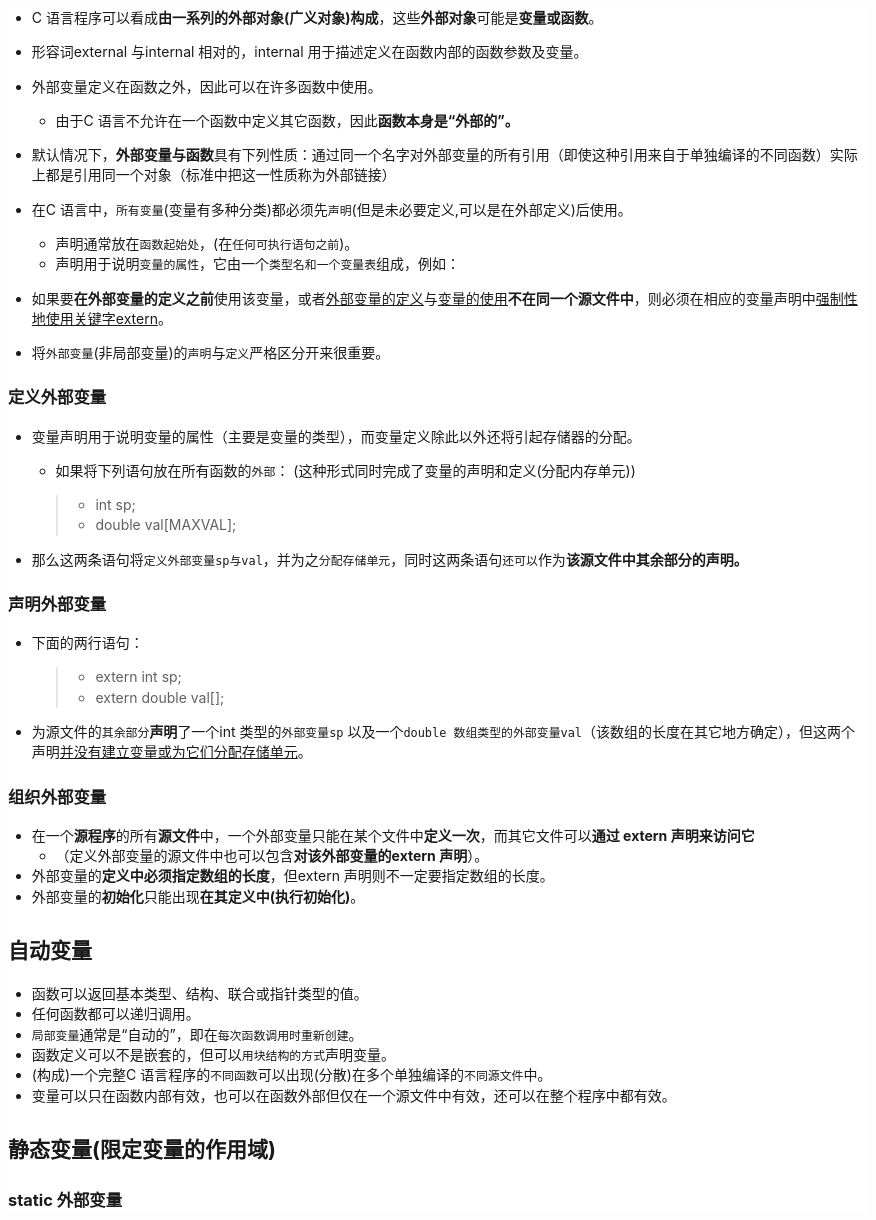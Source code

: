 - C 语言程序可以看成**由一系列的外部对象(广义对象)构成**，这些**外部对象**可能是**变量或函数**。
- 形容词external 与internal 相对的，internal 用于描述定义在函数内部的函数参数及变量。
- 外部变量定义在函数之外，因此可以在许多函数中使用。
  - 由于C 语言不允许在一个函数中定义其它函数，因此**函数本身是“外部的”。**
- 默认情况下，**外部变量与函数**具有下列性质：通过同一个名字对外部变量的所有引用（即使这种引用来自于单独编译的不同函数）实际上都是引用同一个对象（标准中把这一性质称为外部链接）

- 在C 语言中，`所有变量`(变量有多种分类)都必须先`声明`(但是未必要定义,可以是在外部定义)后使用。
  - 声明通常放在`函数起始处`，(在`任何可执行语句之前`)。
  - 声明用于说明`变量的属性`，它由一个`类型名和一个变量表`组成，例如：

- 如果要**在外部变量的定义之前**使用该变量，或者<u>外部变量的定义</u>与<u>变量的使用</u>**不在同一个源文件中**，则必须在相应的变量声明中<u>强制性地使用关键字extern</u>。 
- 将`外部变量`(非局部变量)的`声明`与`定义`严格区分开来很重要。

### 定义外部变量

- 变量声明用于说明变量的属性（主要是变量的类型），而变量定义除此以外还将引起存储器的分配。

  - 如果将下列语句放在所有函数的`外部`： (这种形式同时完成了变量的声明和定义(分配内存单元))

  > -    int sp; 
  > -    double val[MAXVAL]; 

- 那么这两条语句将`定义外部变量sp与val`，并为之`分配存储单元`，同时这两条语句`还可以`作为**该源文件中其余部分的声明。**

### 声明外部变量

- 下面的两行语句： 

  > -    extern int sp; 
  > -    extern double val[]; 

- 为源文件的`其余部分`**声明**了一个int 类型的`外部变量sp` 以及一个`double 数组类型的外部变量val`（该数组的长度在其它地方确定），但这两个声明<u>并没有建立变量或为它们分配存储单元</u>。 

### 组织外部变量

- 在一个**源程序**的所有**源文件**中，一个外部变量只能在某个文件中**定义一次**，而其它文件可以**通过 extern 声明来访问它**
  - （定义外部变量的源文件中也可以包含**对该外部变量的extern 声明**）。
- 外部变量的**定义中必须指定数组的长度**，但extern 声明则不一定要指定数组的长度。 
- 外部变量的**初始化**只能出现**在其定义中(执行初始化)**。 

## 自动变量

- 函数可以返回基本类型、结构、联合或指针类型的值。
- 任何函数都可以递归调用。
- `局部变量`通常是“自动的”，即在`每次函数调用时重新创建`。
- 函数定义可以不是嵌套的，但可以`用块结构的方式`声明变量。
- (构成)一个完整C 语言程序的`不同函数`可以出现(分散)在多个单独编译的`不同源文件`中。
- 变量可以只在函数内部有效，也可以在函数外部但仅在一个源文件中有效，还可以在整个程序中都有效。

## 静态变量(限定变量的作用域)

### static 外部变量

----------

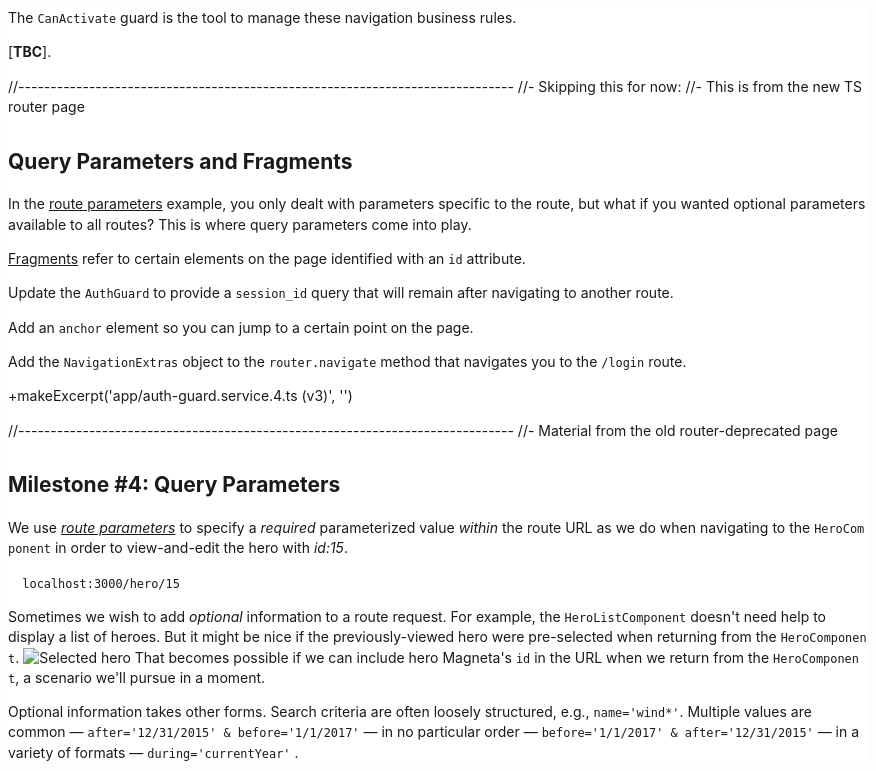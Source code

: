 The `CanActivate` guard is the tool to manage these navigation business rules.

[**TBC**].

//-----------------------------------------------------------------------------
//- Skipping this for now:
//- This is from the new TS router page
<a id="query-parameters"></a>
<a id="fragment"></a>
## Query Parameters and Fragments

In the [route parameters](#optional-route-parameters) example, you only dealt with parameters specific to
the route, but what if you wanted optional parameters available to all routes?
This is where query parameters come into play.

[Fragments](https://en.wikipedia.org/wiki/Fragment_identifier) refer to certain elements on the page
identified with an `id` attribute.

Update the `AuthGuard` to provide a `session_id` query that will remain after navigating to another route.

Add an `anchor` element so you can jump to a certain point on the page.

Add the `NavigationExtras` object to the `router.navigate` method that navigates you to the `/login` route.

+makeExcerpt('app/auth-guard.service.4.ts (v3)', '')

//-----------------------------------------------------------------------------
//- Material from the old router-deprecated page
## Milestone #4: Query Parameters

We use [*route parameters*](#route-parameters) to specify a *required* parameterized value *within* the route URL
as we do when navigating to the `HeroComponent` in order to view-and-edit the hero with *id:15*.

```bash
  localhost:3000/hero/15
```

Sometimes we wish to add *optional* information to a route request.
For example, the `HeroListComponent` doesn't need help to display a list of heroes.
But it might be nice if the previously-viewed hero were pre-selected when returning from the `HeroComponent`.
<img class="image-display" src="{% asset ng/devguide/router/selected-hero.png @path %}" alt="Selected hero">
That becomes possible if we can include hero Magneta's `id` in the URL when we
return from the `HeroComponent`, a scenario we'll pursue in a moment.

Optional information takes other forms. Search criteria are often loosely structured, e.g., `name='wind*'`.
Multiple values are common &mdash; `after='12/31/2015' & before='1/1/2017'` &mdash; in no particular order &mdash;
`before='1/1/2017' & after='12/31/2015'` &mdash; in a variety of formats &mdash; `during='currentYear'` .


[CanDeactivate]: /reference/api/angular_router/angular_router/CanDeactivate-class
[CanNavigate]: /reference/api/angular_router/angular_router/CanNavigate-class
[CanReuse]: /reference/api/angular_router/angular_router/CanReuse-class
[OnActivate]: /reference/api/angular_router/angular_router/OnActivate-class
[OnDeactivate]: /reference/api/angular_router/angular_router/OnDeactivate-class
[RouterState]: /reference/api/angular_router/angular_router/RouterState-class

----------

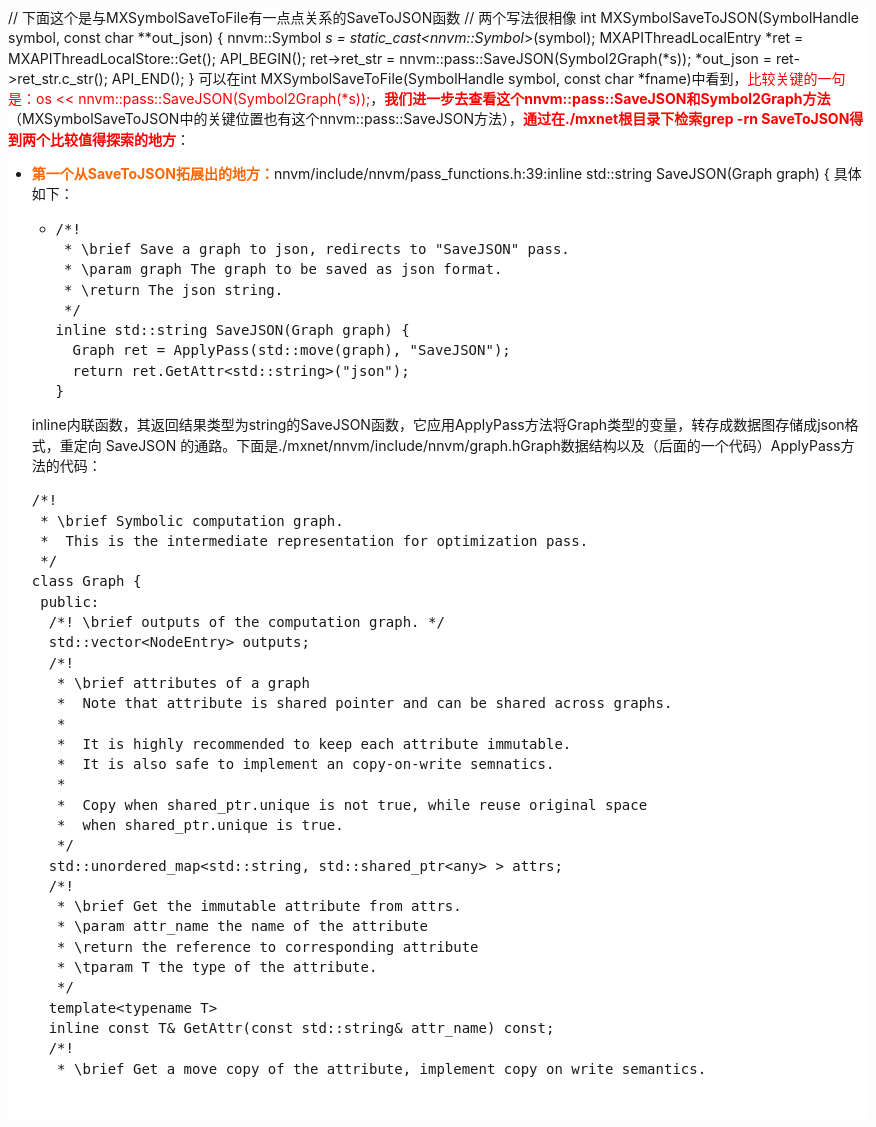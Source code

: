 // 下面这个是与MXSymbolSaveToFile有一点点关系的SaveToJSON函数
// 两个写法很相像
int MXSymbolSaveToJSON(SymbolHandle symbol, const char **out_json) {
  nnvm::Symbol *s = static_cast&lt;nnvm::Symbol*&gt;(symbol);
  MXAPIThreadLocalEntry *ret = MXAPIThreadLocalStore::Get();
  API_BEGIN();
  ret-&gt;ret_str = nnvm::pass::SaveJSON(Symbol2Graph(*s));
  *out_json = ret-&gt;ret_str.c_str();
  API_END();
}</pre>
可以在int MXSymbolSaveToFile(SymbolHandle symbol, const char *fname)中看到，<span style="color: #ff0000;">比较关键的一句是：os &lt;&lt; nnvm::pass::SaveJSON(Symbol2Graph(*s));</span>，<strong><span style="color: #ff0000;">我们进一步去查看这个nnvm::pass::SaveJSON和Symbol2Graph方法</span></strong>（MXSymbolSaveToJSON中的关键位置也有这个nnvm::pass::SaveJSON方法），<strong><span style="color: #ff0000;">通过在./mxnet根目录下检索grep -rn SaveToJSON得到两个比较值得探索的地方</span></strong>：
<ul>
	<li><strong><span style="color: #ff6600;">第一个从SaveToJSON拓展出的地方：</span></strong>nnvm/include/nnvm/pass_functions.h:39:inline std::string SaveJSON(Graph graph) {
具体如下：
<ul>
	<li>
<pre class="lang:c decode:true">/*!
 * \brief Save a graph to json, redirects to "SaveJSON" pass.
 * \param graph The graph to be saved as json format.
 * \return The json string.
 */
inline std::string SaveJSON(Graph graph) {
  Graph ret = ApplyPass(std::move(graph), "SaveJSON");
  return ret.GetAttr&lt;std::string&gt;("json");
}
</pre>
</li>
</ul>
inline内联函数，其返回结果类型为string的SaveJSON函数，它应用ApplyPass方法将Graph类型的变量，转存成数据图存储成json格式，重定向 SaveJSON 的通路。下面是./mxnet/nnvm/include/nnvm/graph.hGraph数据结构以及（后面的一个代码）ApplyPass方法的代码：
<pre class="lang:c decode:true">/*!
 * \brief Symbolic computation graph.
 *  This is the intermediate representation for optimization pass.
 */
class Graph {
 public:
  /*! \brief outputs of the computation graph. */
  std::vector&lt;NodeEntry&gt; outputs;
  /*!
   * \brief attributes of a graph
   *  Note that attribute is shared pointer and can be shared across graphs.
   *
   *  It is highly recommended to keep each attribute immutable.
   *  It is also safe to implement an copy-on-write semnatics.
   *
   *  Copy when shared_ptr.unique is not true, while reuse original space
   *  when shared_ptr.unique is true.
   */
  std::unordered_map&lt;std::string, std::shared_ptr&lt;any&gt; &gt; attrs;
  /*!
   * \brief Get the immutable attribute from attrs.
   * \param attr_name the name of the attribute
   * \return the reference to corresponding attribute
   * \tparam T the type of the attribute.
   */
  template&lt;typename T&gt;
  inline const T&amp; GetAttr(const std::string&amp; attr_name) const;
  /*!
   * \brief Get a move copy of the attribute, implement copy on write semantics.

----------

▶ EXERCISE OBJECTIVE:
Check each line of the material for the word "SaveJSON". Copy the ones that have it.

▶ RESULT:
  ret-&gt;ret_str = nnvm::pass::SaveJSON(Symbol2Graph(*s));
可以在int MXSymbolSaveToFile(SymbolHandle symbol, const char *fname)中看到，<span style="color: #ff0000;">比较关键的一句是：os &lt;&lt; nnvm::pass::SaveJSON(Symbol2Graph(*s));</span>，<strong><span style="color: #ff0000;">我们进一步去查看这个nnvm::pass::SaveJSON和Symbol2Graph方法</span></strong>（MXSymbolSaveToJSON中的关键位置也有这个nnvm::pass::SaveJSON方法），<strong><span style="color: #ff0000;">通过在./mxnet根目录下检索grep -rn SaveToJSON得到两个比较值得探索的地方</span></strong>：
	<li><strong><span style="color: #ff6600;">第一个从SaveToJSON拓展出的地方：</span></strong>nnvm/include/nnvm/pass_functions.h:39:inline std::string SaveJSON(Graph graph) {
 * \brief Save a graph to json, redirects to "SaveJSON" pass.
inline std::string SaveJSON(Graph graph) {
  Graph ret = ApplyPass(std::move(graph), "SaveJSON");
inline内联函数，其返回结果类型为string的SaveJSON函数，它应用ApplyPass方法将Graph类型的变量，转存成数据图存储成json格式，重定向 SaveJSON 的通路。下面是./mxnet/nnvm/include/nnvm/graph.hGraph数据结构以及（后面的一个代码）ApplyPass方法的代码：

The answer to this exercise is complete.